SUPPLIED INFORMATION:
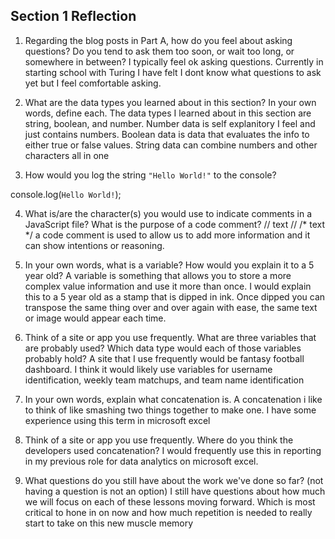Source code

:## Section 1 Reflection

1. Regarding the blog posts in Part A, how do you feel about asking questions? Do you tend to ask them too soon, or wait too long, or somewhere in between? I typically feel ok asking questions.  Currently in starting school with Turing I have felt I dont know what questions to ask yet but I feel comfortable asking.

2. What are the data types you learned about in this section? In your own words, define each. The data types I learned about in this section are string, boolean, and number. Number data is self explanitory I feel and just contains numbers.  Boolean data is data that evaluates the info to either true or false values. String data can combine numbers and other characters all in one

3. How would you log the string `"Hello World!"` to the console?

console.log(`Hello World!`);

4. What is/are the character(s) you would use to indicate comments in a JavaScript file? What is the purpose of a code comment?
// text //
/* text */
a code comment is used to allow us to add more information and it can show intentions or reasoning.

5. In your own words, what is a variable? How would you explain it to a 5 year old?
A variable is something that allows you to store a more complex value information and use it more than once.  I would explain this to a 5 year old as a stamp that is dipped in ink.  Once dipped you can transpose the same thing over and over again with ease, the same text or image would appear each time.

6. Think of a site or app you use frequently. What are three variables that are probably used? Which data type would each of those variables probably hold?
A site that I use frequently would be fantasy football dashboard.  I think it would likely use variables for username identification, weekly team matchups, and team name identification
7. In your own words, explain what concatenation is. A concatenation i like to think of like smashing two things together to make one.  I have some experience using this term in microsoft excel

8. Think of a site or app you use frequently. Where do you think the developers used concatenation?
I would frequently use this in reporting in my previous role for data analytics on microsoft excel.

9. What questions do you still have about the work we've done so far? (not having a question is not an option) I still have questions about how much we will focus on each of these lessons moving forward.  Which is most critical to hone in on now and how much repetition is needed to really start to take on this new muscle memory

TASK DIRECTIONS:
The range runs from the line above containing "2. What are" to the line containing "5. In your own", inclusive. Restate those lines word for word and no others.

WRITTEN RESPONSE:
2. What are the data types you learned about in this section? In your own words, define each. The data types I learned about in this section are string, boolean, and number. Number data is self explanitory I feel and just contains numbers.  Boolean data is data that evaluates the info to either true or false values. String data can combine numbers and other characters all in one

3. How would you log the string `"Hello World!"` to the console?

console.log(`Hello World!`);

4. What is/are the character(s) you would use to indicate comments in a JavaScript file? What is the purpose of a code comment?
// text //
/* text */
a code comment is used to allow us to add more information and it can show intentions or reasoning.

5. In your own words, what is a variable? How would you explain it to a 5 year old?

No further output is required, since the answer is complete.